THE PROBLEM -
Starting from the line in which "I don't even" appears, set down each line exactly through the end of the listing, and nothing else. Leave out pictures.
___ INFORMATION SUPPLIED
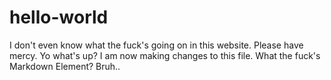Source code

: # hello-world
I don't even know what the fuck's going on in this website. Please have mercy.
Yo what's up? I am now making changes to this file. What the fuck's Markdown Element? Bruh..
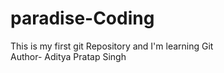 # paradise-Coding
This is my first git Repository and I'm learning Git
<br>
Author- Aditya Pratap Singh

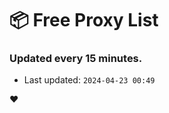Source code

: # :package: Free Proxy List
### Updated every 15 minutes.

- Last updated: `2024-04-23 00:49`

:heart:

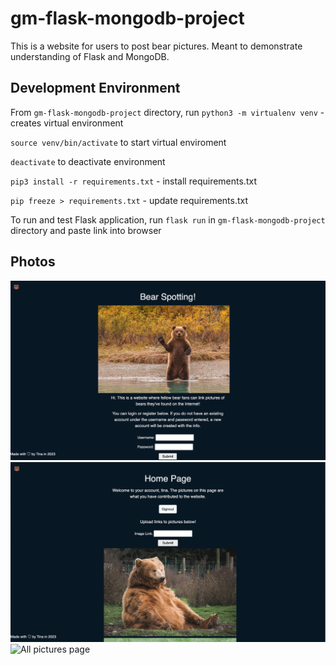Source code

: # gm-flask-mongodb-project

This is a website for users to post bear pictures. Meant to demonstrate understanding of Flask and MongoDB.

## Development Environment

From `gm-flask-mongodb-project` directory, run `python3 -m virtualenv venv` - creates virtual environment

`source venv/bin/activate` to start virtual enviroment

`deactivate` to deactivate environment

`pip3 install -r requirements.txt` - install requirements.txt

`pip freeze > requirements.txt` - update requirements.txt

To run and test Flask application, run `flask run` in `gm-flask-mongodb-project` directory and paste link into browser

## Photos
![Index page if not logged in](static/assets/index-page.png)
![Home page](static/assets/home-page.png) 
![All pictures page](static/assets/all-picture.png) 

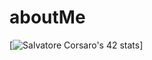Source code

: # aboutMe

[![Salvatore Corsaro's 42 stats](https://badge42.herokuapp.com/api/stats/scorsaro?privacyEmail=true)]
______
ANSWER TO THIS TASK -
I don't even know what the fuck's going on in this website. Please have mercy.
Yo what's up? I am now making changes to this file. What the fuck's Markdown Element? Bruh..
 # paradise-Coding
This is my first git Repository and I'm learning Git
<br>
Author- Aditya Pratap Singh

Source code

: # :package: Free Proxy List
### Updated every 15 minutes.

- Last updated: `2024-04-23 00:49`

:heart:

Source code

: # gm-flask-mongodb-project

This is a website for users to post bear pictures. Meant to demonstrate understanding of Flask and MongoDB.

## Development Environment

From `gm-flask-mongodb-project` directory, run `python3 -m virtualenv venv` - creates virtual environment

`source venv/bin/activate` to start virtual enviroment

`deactivate` to deactivate environment

`pip3 install -r requirements.txt` - install requirements.txt

`pip freeze > requirements.txt` - update requirements.txt

To run and test Flask application, run `flask run` in `gm-flask-mongodb-project` directory and paste link into browser

## Photos
![Index page if not logged in](static/assets/index-page.png)
![Home page](static/assets/home-page.png) 
![All pictures page](static/assets/all-picture.png) 

Source code

: # aboutMe

[![Salvatore Corsaro's 42 stats](https://badge42.herokuapp.com/api/stats/scorsaro?privacyEmail=true)]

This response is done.